### SUPPLIED MATERIAL

= Beginning of Section =

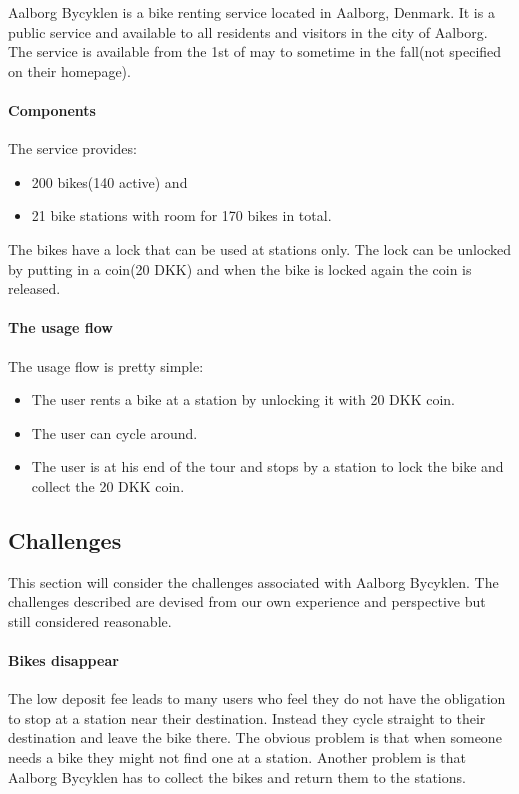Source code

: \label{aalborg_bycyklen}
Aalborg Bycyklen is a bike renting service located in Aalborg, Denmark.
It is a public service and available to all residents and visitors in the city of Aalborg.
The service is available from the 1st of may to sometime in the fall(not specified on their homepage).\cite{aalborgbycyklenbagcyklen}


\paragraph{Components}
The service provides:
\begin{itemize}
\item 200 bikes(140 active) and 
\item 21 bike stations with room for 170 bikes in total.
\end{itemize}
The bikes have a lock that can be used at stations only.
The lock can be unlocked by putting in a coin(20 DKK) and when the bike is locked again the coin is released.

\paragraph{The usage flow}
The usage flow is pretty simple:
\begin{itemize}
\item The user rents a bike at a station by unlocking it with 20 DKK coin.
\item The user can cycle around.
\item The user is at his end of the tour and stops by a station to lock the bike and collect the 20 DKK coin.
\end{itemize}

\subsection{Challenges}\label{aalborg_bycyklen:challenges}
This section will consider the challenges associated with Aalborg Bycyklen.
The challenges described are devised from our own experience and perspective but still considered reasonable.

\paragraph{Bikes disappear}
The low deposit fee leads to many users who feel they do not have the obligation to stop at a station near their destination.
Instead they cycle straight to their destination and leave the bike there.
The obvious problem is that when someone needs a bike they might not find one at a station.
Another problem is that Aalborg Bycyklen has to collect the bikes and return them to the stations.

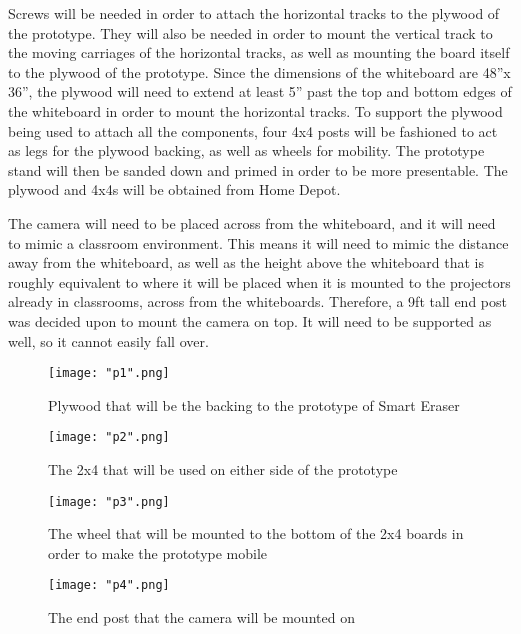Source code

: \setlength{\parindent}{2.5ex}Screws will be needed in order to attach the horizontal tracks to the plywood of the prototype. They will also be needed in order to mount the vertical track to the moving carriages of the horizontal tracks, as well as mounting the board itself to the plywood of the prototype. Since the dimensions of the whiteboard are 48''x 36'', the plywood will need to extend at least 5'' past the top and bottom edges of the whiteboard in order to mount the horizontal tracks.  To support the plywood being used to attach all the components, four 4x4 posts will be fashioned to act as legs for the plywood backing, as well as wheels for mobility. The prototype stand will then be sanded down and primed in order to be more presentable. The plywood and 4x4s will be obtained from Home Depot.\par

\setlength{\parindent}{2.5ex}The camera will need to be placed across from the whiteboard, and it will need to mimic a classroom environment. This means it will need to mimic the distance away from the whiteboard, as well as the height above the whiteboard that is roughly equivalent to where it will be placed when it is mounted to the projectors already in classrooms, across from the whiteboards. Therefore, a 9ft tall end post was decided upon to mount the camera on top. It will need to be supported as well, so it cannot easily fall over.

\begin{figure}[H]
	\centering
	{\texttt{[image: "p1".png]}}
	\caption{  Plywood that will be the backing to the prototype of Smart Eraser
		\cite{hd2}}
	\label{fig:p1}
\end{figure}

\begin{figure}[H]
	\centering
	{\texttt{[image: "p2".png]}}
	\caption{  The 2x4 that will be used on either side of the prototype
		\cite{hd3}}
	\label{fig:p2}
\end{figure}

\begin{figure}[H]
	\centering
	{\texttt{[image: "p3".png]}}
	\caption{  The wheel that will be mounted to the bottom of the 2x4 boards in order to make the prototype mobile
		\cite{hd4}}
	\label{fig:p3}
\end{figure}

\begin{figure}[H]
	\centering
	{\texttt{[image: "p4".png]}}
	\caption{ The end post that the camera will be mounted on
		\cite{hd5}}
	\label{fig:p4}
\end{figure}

= End of Section =

### WORK ORDER
Report, as a bare number, how many lines above contain the string "problem".

### ANSWER SPACE
2